(Entries supplied begins)
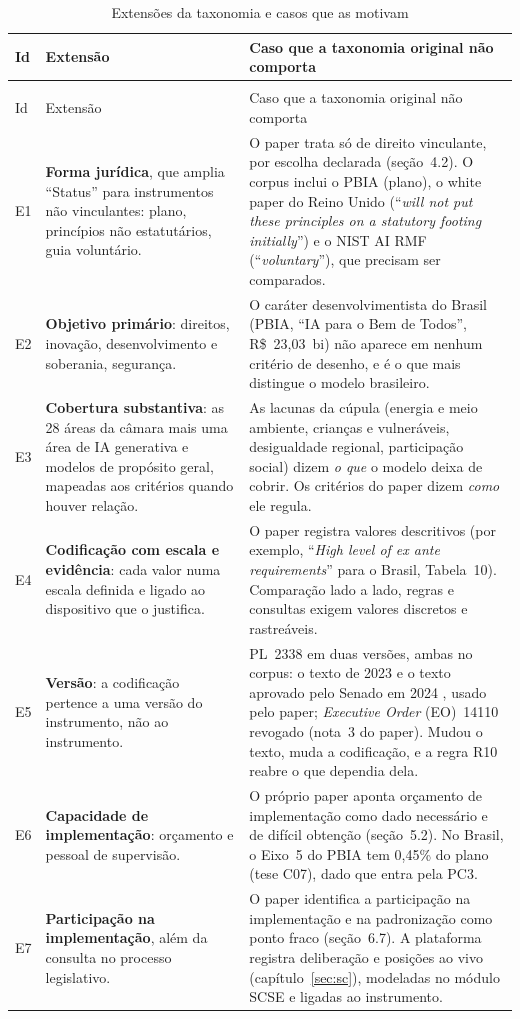 \documentclass[12pt,a4paper,oneside,english,brazil]{abntex2}
\begin{document}
{\small
\begin{longtable}{>{\raggedright\arraybackslash}p{9mm} >{\raggedright\arraybackslash}p{48mm} >{\raggedright\arraybackslash}p{87mm}}
\caption{Extensões da taxonomia e casos que as motivam}\label{tab:extensoes}\\
\toprule
Id & Extensão & Caso que a taxonomia original não comporta\\
\midrule\endfirsthead
\multicolumn{3}{l}{(continuação)}\\
\toprule
Id & Extensão & Caso que a taxonomia original não comporta\\
\midrule\endhead
\bottomrule\endlastfoot
E1 & \textbf{Forma jurídica}, que amplia ``Status'' para instrumentos não vinculantes: plano, princípios não estatutários, guia voluntário. & O paper trata só de direito vinculante, por escolha declarada (seção~4.2). O corpus inclui o PBIA (plano), o white paper do Reino Unido (``\emph{will not put these principles on a statutory footing initially}'') e o NIST AI RMF (``\emph{voluntary}''), que precisam ser comparados.\\
E2 & \textbf{Objetivo primário}: direitos, inovação, desenvolvimento e soberania, segurança. & O caráter desenvolvimentista do Brasil (PBIA, ``IA para o Bem de Todos'', R\$~23,03~bi) não aparece em nenhum critério de desenho, e é o que mais distingue o modelo brasileiro.\\
E3 & \textbf{Cobertura substantiva}: as 28 áreas da câmara mais uma área de IA generativa e modelos de propósito geral, mapeadas aos critérios quando houver relação. & As lacunas da cúpula (energia e meio ambiente, crianças e vulneráveis, desigualdade regional, participação social) dizem \emph{o que} o modelo deixa de cobrir. Os critérios do paper dizem \emph{como} ele regula.\\
E4 & \textbf{Codificação com escala e evidência}: cada valor numa escala definida e ligado ao dispositivo que o justifica. & O paper registra valores descritivos (por exemplo, ``\emph{High level of ex ante requirements}'' para o Brasil, Tabela~10). Comparação lado a lado, regras e consultas exigem valores discretos e rastreáveis.\\
E5 & \textbf{Versão}: a codificação pertence a uma versão do instrumento, não ao instrumento. & PL~2338 em duas versões, ambas no corpus: o texto de 2023 e o texto aprovado pelo Senado em 2024 \cite{pl2338-2024}, usado pelo paper; \emph{Executive Order} (EO)~14110 revogado (nota~3 do paper). Mudou o texto, muda a codificação, e a regra R10 reabre o que dependia dela.\\
E6 & \textbf{Capacidade de implementação}: orçamento e pessoal de supervisão. & O próprio paper aponta orçamento de implementação como dado necessário e de difícil obtenção (seção~5.2). No Brasil, o Eixo~5 do PBIA tem 0,45\% do plano (tese C07), dado que entra pela PC3.\\
E7 & \textbf{Participação na implementação}, além da consulta no processo legislativo. & O paper identifica a participação na implementação e na padronização como ponto fraco (seção~6.7). A plataforma registra deliberação e posições ao vivo (capítulo~\ref{sec:sc}), modeladas no módulo SCSE e ligadas ao instrumento.\\
\end{longtable}}
\end{document}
(Entries supplied ends)
> What you should do: Please print the data above once more, exactly and without images.

> Answer box:
 \documentclass[12pt,a4paper,oneside,english,brazil]{abntex2}
\begin{document}
{\small
\begin{longtable}{>{\raggedright\arraybackslash}p{9mm} >{\raggedright\arraybackslash}p{48mm} >{\raggedright\arraybackslash}p{87mm}}
\caption{Extensões da taxonomia e casos que as motivam}\label{tab:extensoes}\\
\toprule
Id & Extensão & Caso que a taxonomia original não comporta\\
\midrule\endfirsthead
\multicolumn{3}{l}{(continuação)}\\
\toprule
Id & Extensão & Caso que a taxonomia original não comporta\\
\midrule\endhead
\bottomrule\endlastfoot
E1 & \textbf{Forma jurídica}, que amplia ``Status'' para instrumentos não vinculantes: plano, princípios não estatutários, guia voluntário. & O paper trata só de direito vinculante, por escolha declarada (seção~4.2). O corpus inclui o PBIA (plano), o white paper do Reino Unido (``\emph{will not put these principles on a statutory footing initially}'') e o NIST AI RMF (``\emph{voluntary}''), que precisam ser comparados.\\
E2 & \textbf{Objetivo primário}: direitos, inovação, desenvolvimento e soberania, segurança. & O caráter desenvolvimentista do Brasil (PBIA, ``IA para o Bem de Todos'', R\$~23,03~bi) não aparece em nenhum critério de desenho, e é o que mais distingue o modelo brasileiro.\\
E3 & \textbf{Cobertura substantiva}: as 28 áreas da câmara mais uma área de IA generativa e modelos de propósito geral, mapeadas aos critérios quando houver relação. & As lacunas da cúpula (energia e meio ambiente, crianças e vulneráveis, desigualdade regional, participação social) dizem \emph{o que} o modelo deixa de cobrir. Os critérios do paper dizem \emph{como} ele regula.\\
E4 & \textbf{Codificação com escala e evidência}: cada valor numa escala definida e ligado ao dispositivo que o justifica. & O paper registra valores descritivos (por exemplo, ``\emph{High level of ex ante requirements}'' para o Brasil, Tabela~10). Comparação lado a lado, regras e consultas exigem valores discretos e rastreáveis.\\
E5 & \textbf{Versão}: a codificação pertence a uma versão do instrumento, não ao instrumento. & PL~2338 em duas versões, ambas no corpus: o texto de 2023 e o texto aprovado pelo Senado em 2024 \cite{pl2338-2024}, usado pelo paper; \emph{Executive Order} (EO)~14110 revogado (nota~3 do paper). Mudou o texto, muda a codificação, e a regra R10 reabre o que dependia dela.\\
E6 & \textbf{Capacidade de implementação}: orçamento e pessoal de supervisão. & O próprio paper aponta orçamento de implementação como dado necessário e de difícil obtenção (seção~5.2). No Brasil, o Eixo~5 do PBIA tem 0,45\% do plano (tese C07), dado que entra pela PC3.\\
E7 & \textbf{Participação na implementação}, além da consulta no processo legislativo. & O paper identifica a participação na implementação e na padronização como ponto fraco (seção~6.7). A plataforma registra deliberação e posições ao vivo (capítulo~\ref{sec:sc}), modeladas no módulo SCSE e ligadas ao instrumento.\\
\end{longtable}}
\end{document}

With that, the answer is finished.